* Data for review

=== Begin Enclosure ===

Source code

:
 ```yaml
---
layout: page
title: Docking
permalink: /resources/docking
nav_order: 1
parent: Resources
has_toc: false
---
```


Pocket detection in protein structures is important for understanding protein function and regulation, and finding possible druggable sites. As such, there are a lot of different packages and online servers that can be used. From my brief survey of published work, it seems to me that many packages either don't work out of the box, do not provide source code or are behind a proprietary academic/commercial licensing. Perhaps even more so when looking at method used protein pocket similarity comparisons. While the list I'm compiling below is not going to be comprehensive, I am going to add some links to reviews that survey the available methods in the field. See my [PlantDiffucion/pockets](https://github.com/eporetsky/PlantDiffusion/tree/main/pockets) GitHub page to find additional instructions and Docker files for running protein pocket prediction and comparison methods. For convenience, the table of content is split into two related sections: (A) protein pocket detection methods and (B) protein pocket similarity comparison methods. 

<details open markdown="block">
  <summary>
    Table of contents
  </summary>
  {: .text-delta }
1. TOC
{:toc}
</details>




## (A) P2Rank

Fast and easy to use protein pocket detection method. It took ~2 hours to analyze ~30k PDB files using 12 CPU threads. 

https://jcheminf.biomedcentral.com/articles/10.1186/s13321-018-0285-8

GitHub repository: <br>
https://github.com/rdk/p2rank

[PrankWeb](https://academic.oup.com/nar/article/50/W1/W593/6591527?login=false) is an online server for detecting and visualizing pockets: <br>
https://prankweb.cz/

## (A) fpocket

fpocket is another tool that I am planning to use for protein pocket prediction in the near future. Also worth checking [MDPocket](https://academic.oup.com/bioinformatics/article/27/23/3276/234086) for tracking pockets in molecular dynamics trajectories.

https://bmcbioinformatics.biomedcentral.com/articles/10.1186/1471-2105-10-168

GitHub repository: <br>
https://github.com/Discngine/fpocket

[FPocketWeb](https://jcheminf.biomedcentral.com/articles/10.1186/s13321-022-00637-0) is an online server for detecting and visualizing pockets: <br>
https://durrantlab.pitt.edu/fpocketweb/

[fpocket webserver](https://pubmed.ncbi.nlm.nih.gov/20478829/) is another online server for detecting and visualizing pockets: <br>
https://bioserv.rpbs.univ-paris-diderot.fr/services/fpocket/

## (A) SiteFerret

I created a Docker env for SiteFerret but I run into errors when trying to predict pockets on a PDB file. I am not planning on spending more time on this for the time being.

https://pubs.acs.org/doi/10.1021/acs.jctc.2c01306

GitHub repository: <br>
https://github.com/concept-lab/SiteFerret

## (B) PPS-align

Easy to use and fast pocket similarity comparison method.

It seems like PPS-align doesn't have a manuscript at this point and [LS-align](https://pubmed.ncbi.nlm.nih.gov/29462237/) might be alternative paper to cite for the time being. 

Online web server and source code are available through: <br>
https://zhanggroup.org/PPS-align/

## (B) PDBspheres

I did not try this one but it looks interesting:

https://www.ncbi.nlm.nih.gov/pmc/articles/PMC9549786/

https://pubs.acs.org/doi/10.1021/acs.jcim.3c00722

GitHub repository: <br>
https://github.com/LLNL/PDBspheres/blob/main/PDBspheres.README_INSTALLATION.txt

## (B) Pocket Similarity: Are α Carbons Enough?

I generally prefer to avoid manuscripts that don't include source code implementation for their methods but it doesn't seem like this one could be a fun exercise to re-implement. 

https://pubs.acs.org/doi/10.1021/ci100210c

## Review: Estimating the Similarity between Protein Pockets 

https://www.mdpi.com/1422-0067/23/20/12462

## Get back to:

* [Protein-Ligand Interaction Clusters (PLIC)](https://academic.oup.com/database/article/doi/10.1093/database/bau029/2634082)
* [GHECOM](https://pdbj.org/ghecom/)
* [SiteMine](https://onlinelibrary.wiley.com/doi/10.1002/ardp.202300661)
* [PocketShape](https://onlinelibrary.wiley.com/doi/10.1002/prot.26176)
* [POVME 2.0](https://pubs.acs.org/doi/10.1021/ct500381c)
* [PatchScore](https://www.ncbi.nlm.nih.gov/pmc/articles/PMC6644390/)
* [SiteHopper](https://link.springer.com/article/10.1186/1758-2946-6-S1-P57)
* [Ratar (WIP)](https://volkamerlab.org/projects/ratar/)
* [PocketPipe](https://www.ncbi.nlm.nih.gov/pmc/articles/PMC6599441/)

=== End Enclosure ===

* Exercise objective
In the records above, locate each line with the word "time". Copy all such lines.

* Task result
I created a Docker env for SiteFerret but I run into errors when trying to predict pockets on a PDB file. I am not planning on spending more time on this for the time being.
It seems like PPS-align doesn't have a manuscript at this point and [LS-align](https://pubmed.ncbi.nlm.nih.gov/29462237/) might be alternative paper to cite for the time being. 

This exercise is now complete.